Reading your vehicle report
Your Autoentic report arrives by email with a link to your record online. This page walks through what each section tells you and how to find your record again later — even if you lose the email.
The summary line — three things to read first
Every report opens with a single summary line. It looks like this:
Your vehicle is Autoentic Inspected — confidence 87 of 100.
Three pieces of information live in that line:
- The vehicle-level tier — either Autoentic Inspected or Autoentic Certified. Inspected means every panel in your scope was measured. Certified is the stricter tier — see What is Autoentic certification? for what each tier means and how the per-panel grades roll up.
- The overall confidence score — a number from 0 to 100. Higher is better.
- The vehicle identifier — year, make, model, and VIN. Worth a glance to confirm the right car was inspected.
The score is a confidence measure, not a percentage
A score of 87 doesn't mean "87 % factory original." It means we're highly confident the paint is factory, after accounting for natural measurement variation.
The per-panel breakdown
Below the summary, every measured body panel is listed with its own confidence score and grade. Each row shows:
- The panel name in plain English — hood, roof, front-left fender, right rear quarter panel, and so on.
- The per-panel confidence score — 0 to 100, same scale as the overall number.
- The grade label — one of Factory Original, Factory Acceptable, Refinished, or Extensively Repaired.

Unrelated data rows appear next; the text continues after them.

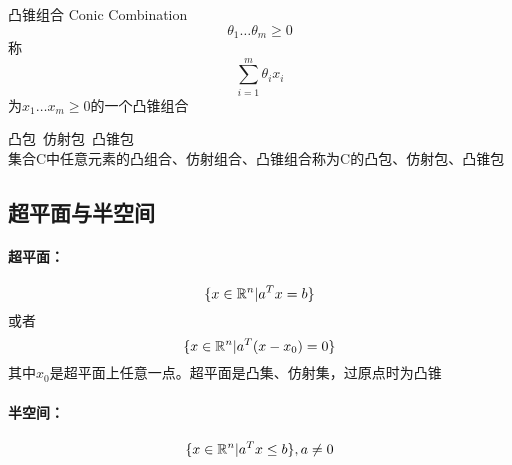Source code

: \documentclass{mytemplate}
\begin{document}
\begin{definition}{凸锥组合 Conic Combination}
    \[\theta_1 \dots \theta_m \geq 0\]
    称
    \[
        \sum_{i=1}^{m} \theta_i x_i
    \]
    为$x_1 \dots x_m \geq 0$的一个凸锥组合
\end{definition}

\begin{definition}{凸包\ 仿射包\ 凸锥包}\\
    集合C中任意元素的凸组合、仿射组合、凸锥组合称为C的凸包、仿射包、凸锥包
\end{definition}
\subsection{超平面与半空间}
\paragraph*{超平面：}
\[
    \{x \in \mathbb{R}^n | a^T x=b\}  
\]
或者
\[
    \{x \in \mathbb{R}^n | a^T (x-x_0) =0\}  
\]
其中$x_0$是超平面上任意一点。超平面是凸集、仿射集，过原点时为凸锥

\paragraph*{半空间：}
\[
\{x \in \mathbb{R}^n | a^T x \leq b\} , a \neq 0 
\]
\end{document}
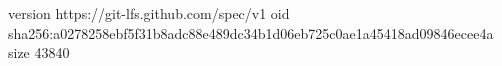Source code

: version https://git-lfs.github.com/spec/v1
oid sha256:a0278258ebf5f31b8adc88e489dc34b1d06eb725c0ae1a45418ad09846ecee4a
size 43840
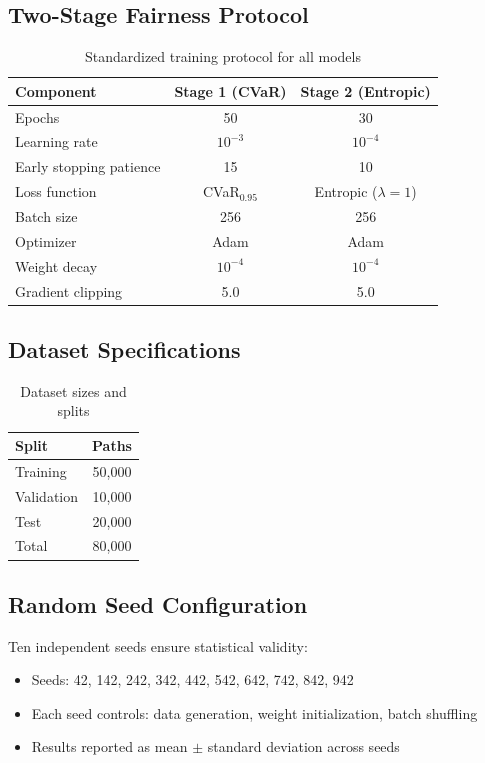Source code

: \subsection{Two-Stage Fairness Protocol}

\begin{table}[h]
\centering
\caption{Standardized training protocol for all models}
\begin{tabular}{lcc}
\toprule
\textbf{Component} & \textbf{Stage 1 (CVaR)} & \textbf{Stage 2 (Entropic)} \\
\midrule
Epochs & 50 & 30 \\
Learning rate & $10^{-3}$ & $10^{-4}$ \\
Early stopping patience & 15 & 10 \\
Loss function & CVaR$_{0.95}$ & Entropic ($\lambda=1$) \\
Batch size & 256 & 256 \\
Optimizer & Adam & Adam \\
Weight decay & $10^{-4}$ & $10^{-4}$ \\
Gradient clipping & 5.0 & 5.0 \\
\bottomrule
\end{tabular}
\end{table}

\subsection{Dataset Specifications}

\begin{table}[h]
\centering
\caption{Dataset sizes and splits}
\begin{tabular}{lc}
\toprule
\textbf{Split} & \textbf{Paths} \\
\midrule
Training & 50,000 \\
Validation & 10,000 \\
Test & 20,000 \\
\midrule
Total & 80,000 \\
\bottomrule
\end{tabular}
\end{table}

\subsection{Random Seed Configuration}

Ten independent seeds ensure statistical validity:
\begin{itemize}[noitemsep]
    \item Seeds: 42, 142, 242, 342, 442, 542, 642, 742, 842, 942
    \item Each seed controls: data generation, weight initialization, batch shuffling
    \item Results reported as mean $\pm$ standard deviation across seeds
\end{itemize}

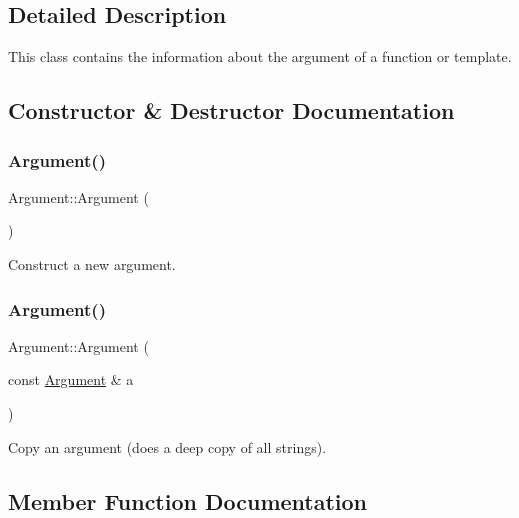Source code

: \subsection{Detailed Description}
This class contains the information about the argument of a function or template. 



\subsection{Constructor \& Destructor Documentation}
\mbox{\label{struct_argument_a21f78c9b347967aa8bf77e5d3f35592f}} 
\subsubsection{\texorpdfstring{Argument()}{Argument()}\hspace{0.1cm}{\footnotesize\ttfamily [1/2]}}
{\footnotesize\ttfamily Argument\+::\+Argument (\begin{DoxyParamCaption}{ }\end{DoxyParamCaption})\hspace{0.3cm}{\ttfamily [inline]}}

Construct a new argument. \mbox{\label{struct_argument_a87adc78036a4e04a05692bd13f90d91a}} 
\subsubsection{\texorpdfstring{Argument()}{Argument()}\hspace{0.1cm}{\footnotesize\ttfamily [2/2]}}
{\footnotesize\ttfamily Argument\+::\+Argument (\begin{DoxyParamCaption}\item[{const \mbox{\hyperlink{struct_argument}{Argument}} \&}]{a }\end{DoxyParamCaption})\hspace{0.3cm}{\ttfamily [inline]}}

Copy an argument (does a deep copy of all strings). 

\subsection{Member Function Documentation}
\mbox{\label{struct_argument_aca66c2b989361c43f7e1adfe9d7f125d}}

The glossary has short definitions for each; the consumer explainer covers what the grades mean for your vehicle.
The score on each panel reflects three sources of measurement uncertainty: how consistent your readings were, how well the instrument was calibrated, and how much natural variation the factory itself produces when it applies paint. Autoentic combines the three into the single number you see. No math is shown in the report — you just read the number.
Use a low-scoring panel as a conversation starter
If your vehicle is Autoentic Inspected overall but one panel scores noticeably lower than the rest, that's the panel to ask the seller about. The report doesn't accuse anyone — it points.
How to find your record later
Every Autoentic record is tied to the VIN. You can always find yours using the VIN alone — the record transfers with the vehicle, not with the owner.
If you have a booking in progress or recently completed and you've lost the email, you can look it up by entering your email and reference code at autoentic.com/book/status. A reference code looks like AUT-DEMO-XXXX — short, easy to type, unique to your booking.
If you've lost both the email and the reference code, contact the shop that performed your inspection. Shops can look you up by email on their partner dashboard — see Walk-in redemption for the shop-side flow.
What the record proves
Your record is cryptographically signed. Nobody — not you, not the shop, not Autoentic — can change the readings after the fact without the tampering being immediately detectable.
Your record is tied to the VIN. When you sell the vehicle, the record goes with it. A buyer, appraiser, or dealer can verify the record using only the VIN; no Autoentic account is needed on their end.
Every measurement becomes a permanent entry in your vehicle's Paint Passport — the set of all Autoentic records attached to that VIN over time. Viewable by anyone with the VIN, transferable by default.